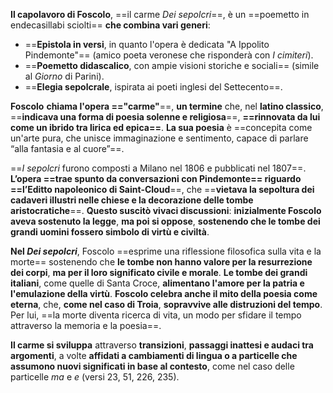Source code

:**Il capolavoro di Foscolo**, ==il carme _Dei sepolcri_==, è un ==poemetto in endecasillabi sciolti== **che combina vari generi**:

- ==**Epistola in versi**, in quanto l'opera è dedicata "A Ippolito Pindemonte"== (amico poeta veronese che risponderà con _I cimiteri_).
- ==**Poemetto didascalico**, con ampie visioni storiche e sociali== (simile al _Giorno_ di Parini).
- ==**Elegia sepolcrale**, ispirata ai poeti inglesi del Settecento==.

**Foscolo** **chiama l'opera =="carme"**==, **un termine** che, nel **latino classico**, ==**indicava una forma di poesia solenne e religiosa**==, **==rinnovata da lui come un ibrido tra lirica ed epica==**. **La sua poesia** è ==concepita come un'arte pura, che unisce immaginazione e sentimento, capace di parlare “alla fantasia e al cuore”==.

==_I sepolcri_ furono composti a Milano nel 1806 e pubblicati nel 1807==. **L’opera ==trae spunto da conversazioni con Pindemonte== riguardo ==l’Editto napoleonico di Saint-Cloud**==, che ==**vietava la sepoltura dei cadaveri illustri nelle chiese e la decorazione delle tombe aristocratiche**==. **Questo suscitò vivaci discussioni**: **inizialmente Foscolo aveva sostenuto la legge**, **ma poi si oppose**, **sostenendo che le tombe dei grandi uomini fossero simbolo di virtù e civiltà**.

**Nel _Dei sepolcri_**, Foscolo ==esprime una riflessione filosofica sulla vita e la morte== sostenendo che **le tombe non hanno valore per la resurrezione dei corpi**, **ma per il loro significato civile e morale**. **Le tombe dei grandi italiani**, come quelle di Santa Croce, **alimentano l'amore per la patria e l'emulazione della virtù**. **Foscolo celebra anche il mito della poesia come eterna**, che, **come nel caso di Troia**, **sopravvive alle distruzioni del tempo**. Per lui, ==la morte diventa ricerca di vita, un modo per sfidare il tempo attraverso la memoria e la poesia==.

**Il carme si sviluppa** attraverso **transizioni**, **passaggi inattesi e audaci tra argomenti**, a volte **affidati a cambiamenti di lingua o a particelle che assumono nuovi significati in base al contesto**, come nel caso delle particelle _ma_ e _e_ (versi 23, 51, 226, 235).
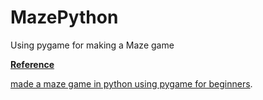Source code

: # MazePython
Using pygame for making a Maze game 

<u> **Reference** </u>
<p><a href="https://www.youtube.com/watch?v=XkSFveHx18g" target = "_blank" rel="noopener noreferrer" >made a maze game in python using pygame for beginners</a>.</p>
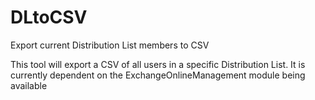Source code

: # DLtoCSV
Export current Distribution List members to CSV

This tool will export a CSV of all users in a specific Distribution List. It is currently dependent on the ExchangeOnlineManagement module being available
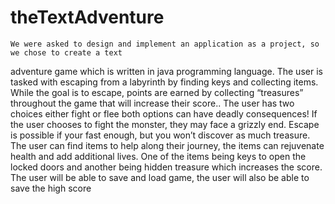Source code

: # theTextAdventure

	We were asked to design and implement an application as a project, so we chose to create a text 
adventure game which is written in java programming language.  The user is tasked with escaping from a 
labyrinth by finding keys and collecting items.  While the goal is to escape, points are earned by
collecting “treasures” throughout the game that will increase their score.. The user has two choices
either fight or flee both options can have deadly consequences!  If the user chooses to fight the
monster, they may face a grizzly end. Escape is possible if your fast enough, but you won’t discover 
as much treasure. The user can find items to help along their journey, the items can rejuvenate health
and add additional lives. One of the items being keys to open the locked doors and another being
hidden treasure which increases the score. The user will be able to save and load game, the user
will also be able to save the high score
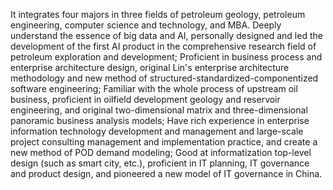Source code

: It integrates four majors in three fields of petroleum geology, petroleum engineering, computer science and technology, and MBA.
Deeply understand the essence of big data and AI, personally designed and led the development of the first AI product in the comprehensive research field of petroleum exploration and development;
Proficient in business process and enterprise architecture design, original Lin's enterprise architecture methodology and new method of structured-standardized-componentized software engineering;
Familiar with the whole process of upstream oil business, proficient in oilfield development geology and reservoir engineering, and original two-dimensional matrix and three-dimensional panoramic business analysis models;
Have rich experience in enterprise information technology development and management and large-scale project consulting management and implementation practice, and create a new method of POD demand modeling;
Good at informatization top-level design (such as smart city, etc.), proficient in IT planning, IT governance and product design, and pioneered a new model of IT governance in China.
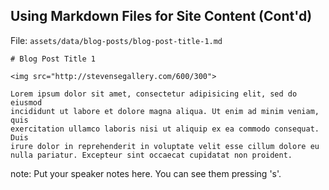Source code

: ##  Using Markdown Files for Site Content (Cont'd)

File: `assets/data/blog-posts/blog-post-title-1.md`

    # Blog Post Title 1
    
    <img src="http://stevensegallery.com/600/300">
    
    Lorem ipsum dolor sit amet, consectetur adipisicing elit, sed do eiusmod  
    incididunt ut labore et dolore magna aliqua. Ut enim ad minim veniam, quis  
    exercitation ullamco laboris nisi ut aliquip ex ea commodo consequat. Duis  
    irure dolor in reprehenderit in voluptate velit esse cillum dolore eu 
    nulla pariatur. Excepteur sint occaecat cupidatat non proident.

note:
    Put your speaker notes here.
    You can see them pressing 's'.
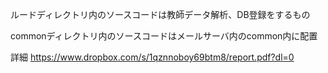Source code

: ルードディレクトリ内のソースコードは教師データ解析、DB登録をするもの

commonディレクトリ内のソースコードはメールサーバ内のcommon内に配置

詳細
https://www.dropbox.com/s/1qznnoboy69btm8/report.pdf?dl=0

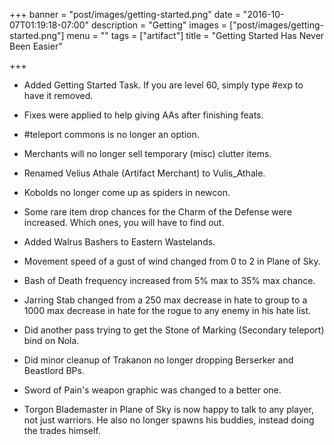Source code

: +++
banner = "post/images/getting-started.png"
date = "2016-10-07T01:19:18-07:00"
description = "Getting"
images = ["post/images/getting-started.png"]
menu = ""
tags = ["artifact"]
title = "Getting Started Has Never Been Easier"

+++
* Added Getting Started Task. If you are level 60, simply type #exp to have it removed.
* Fixes were applied to help giving AAs after finishing feats.
* #teleport commons is no longer an option.

* Merchants will no longer sell temporary (misc) clutter items.
* Renamed Velius Athale (Artifact Merchant) to Vulis_Athale.
* Kobolds no longer come up as spiders in newcon.
* Some rare item drop chances for the Charm of the Defense were increased. Which ones, you will have to find out.
* Added Walrus Bashers to Eastern Wastelands.
* Movement speed of a gust of wind changed from 0 to 2 in Plane of Sky.
* Bash of Death frequency increased from 5% max to 35% max chance.
* Jarring Stab changed from a 250 max decrease in hate to group to a 1000 max decrease in hate for the rogue to any enemy in his hate list.
* Did another pass trying to get the Stone of Marking (Secondary teleport) bind on Nola.
* Did minor cleanup of Trakanon no longer dropping Berserker and Beastlord BPs.
* Sword of Pain's weapon graphic was changed to a better one.
* Torgon Blademaster in Plane of Sky is now happy to talk to any player, not just warriors. He also no longer spawns his buddies, instead doing the trades himself.
<!--more-->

-*-

▶ **Directions for this task**: Please transcribe exactly the part of the records that opens with the line containing "<u> **Reference** </u>" and closes with the line containing "has two choices", both ends included, and leave out the pictures.

▶ **Response box**:
<u> **Reference** </u>
<p><a href="https://www.youtube.com/watch?v=XkSFveHx18g" target = "_blank" rel="noopener noreferrer" >made a maze game in python using pygame for beginners</a>.</p>
Source code

: # DLtoCSV
Export current Distribution List members to CSV

This tool will export a CSV of all users in a specific Distribution List. It is currently dependent on the ExchangeOnlineManagement module being available
Source code

: # theTextAdventure

	We were asked to design and implement an application as a project, so we chose to create a text 
adventure game which is written in java programming language.  The user is tasked with escaping from a 
labyrinth by finding keys and collecting items.  While the goal is to escape, points are earned by
collecting “treasures” throughout the game that will increase their score.. The user has two choices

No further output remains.